L'incertitude demeure: l'ex-président brésilien Jair Bolsonaro devra attendre au moins jusqu'à vendredi pour savoir si la justice électorale le condamne à huit ans d'inéligibilité pour s'être livré à la désinformation sur le vote électronique avant sa défaite face à Lula.

A peine six mois après avoir quitté le pouvoir, le leader d'extrême droite est poursuivi par le Tribunal électoral supérieur (TSE) à Brasilia pour "abus de pouvoir politique et usage indu des moyens de communication" après avoir critiqué, sans preuve, la fiabilité des urnes électroniques, quelques mois avant les élections remportées fin 2022 par son rival de gauche Luiz Inacio Lula da Silva.

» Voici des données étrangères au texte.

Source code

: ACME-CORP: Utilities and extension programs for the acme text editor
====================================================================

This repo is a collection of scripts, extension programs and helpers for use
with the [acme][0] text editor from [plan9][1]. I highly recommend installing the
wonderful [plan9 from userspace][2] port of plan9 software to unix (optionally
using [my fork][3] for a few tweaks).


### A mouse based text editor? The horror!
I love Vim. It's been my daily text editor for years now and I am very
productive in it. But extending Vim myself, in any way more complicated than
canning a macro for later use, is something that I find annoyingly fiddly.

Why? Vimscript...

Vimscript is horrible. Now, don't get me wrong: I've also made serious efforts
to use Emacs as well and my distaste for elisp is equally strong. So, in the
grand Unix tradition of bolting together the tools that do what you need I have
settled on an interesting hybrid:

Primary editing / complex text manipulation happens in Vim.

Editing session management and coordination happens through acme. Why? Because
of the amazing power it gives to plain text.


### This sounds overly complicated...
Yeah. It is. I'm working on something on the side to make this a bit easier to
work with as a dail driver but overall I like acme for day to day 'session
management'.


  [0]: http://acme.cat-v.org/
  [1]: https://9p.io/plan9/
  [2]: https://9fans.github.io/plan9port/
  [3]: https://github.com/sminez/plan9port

Trois juges ont déjà voté pour une condamnation, et un s'est prononcé contre, à chaque fois en motivant de façon détaillée leur choix.

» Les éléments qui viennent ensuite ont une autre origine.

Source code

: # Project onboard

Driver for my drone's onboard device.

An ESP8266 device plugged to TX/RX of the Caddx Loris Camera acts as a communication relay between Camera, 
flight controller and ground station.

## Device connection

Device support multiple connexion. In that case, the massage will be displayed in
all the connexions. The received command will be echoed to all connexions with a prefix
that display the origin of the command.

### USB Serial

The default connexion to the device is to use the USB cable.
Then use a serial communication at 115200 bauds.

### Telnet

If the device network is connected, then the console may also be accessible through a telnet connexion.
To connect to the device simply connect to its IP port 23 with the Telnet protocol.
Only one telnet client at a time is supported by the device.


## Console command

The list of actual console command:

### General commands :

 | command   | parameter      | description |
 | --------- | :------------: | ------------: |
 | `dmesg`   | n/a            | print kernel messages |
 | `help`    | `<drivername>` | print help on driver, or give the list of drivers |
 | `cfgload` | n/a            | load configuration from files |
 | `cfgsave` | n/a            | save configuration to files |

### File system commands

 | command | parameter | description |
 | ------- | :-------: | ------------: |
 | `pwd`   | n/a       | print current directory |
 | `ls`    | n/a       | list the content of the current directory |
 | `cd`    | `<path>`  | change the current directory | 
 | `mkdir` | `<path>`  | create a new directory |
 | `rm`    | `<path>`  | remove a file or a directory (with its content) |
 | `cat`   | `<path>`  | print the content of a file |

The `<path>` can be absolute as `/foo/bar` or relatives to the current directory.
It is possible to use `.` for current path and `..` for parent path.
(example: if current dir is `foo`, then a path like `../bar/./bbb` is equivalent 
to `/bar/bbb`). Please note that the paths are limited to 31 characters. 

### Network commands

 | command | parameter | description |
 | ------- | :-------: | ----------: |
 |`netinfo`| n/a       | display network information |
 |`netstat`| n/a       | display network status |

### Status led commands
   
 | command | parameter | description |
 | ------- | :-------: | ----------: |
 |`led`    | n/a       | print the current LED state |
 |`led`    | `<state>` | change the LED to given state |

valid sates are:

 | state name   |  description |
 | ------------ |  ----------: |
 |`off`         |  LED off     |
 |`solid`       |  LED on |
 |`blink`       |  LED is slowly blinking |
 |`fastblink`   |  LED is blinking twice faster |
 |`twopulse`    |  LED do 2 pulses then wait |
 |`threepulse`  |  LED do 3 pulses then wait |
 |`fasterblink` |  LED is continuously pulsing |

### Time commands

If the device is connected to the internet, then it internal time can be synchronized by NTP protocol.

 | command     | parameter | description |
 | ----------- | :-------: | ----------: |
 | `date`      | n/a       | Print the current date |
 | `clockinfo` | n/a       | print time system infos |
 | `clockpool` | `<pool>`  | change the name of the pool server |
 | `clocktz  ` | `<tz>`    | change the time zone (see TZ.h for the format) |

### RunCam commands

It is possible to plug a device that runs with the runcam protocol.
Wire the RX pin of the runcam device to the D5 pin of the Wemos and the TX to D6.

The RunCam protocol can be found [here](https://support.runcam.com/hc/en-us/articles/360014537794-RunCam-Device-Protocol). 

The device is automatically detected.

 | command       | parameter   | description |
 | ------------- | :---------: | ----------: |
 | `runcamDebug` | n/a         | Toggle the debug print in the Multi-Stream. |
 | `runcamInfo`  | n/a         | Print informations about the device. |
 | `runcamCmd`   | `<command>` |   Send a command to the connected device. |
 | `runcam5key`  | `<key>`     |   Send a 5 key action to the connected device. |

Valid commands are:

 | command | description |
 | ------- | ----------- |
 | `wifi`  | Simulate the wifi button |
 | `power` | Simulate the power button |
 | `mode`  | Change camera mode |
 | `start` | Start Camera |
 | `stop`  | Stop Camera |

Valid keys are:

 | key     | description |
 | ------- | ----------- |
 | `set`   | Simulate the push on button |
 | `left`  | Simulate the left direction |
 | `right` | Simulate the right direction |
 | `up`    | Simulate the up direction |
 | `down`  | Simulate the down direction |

La séance de jeudi, la troisième en une semaine, a été suspendue jusqu'à vendredi matin, où est attendu le vote des trois autres juges. Un nouveau report reste possible, si un magistrat demandait plus de temps pour examiner l'affaire.

La décision du TSE sera prise à la majorité, soit au moins quatre votes sur sept. Une condamnation serait un coup de tonnerre dans la politique brésilienne: elle interdirait à M. Bolsonaro tout accès à un mandat public, le privant de revanche lors de la prochaine présidentielle en 2026.

Au coeur de l'affaire: un discours prononcé en juillet 2022 à la résidence présidentielle de l'Alvorada, et retransmis sur la télévision publique. Il avait alors déclaré devant des diplomates vouloir "corriger des failles" dans le vote électronique avec la "participation des forces armées".

- "Un crime" -

Discret ces derniers mois et absent à son procès, l'ex-capitaine de l'armée, âgé de 68 ans, est monté au créneau ces derniers jours pour défendre son innocence.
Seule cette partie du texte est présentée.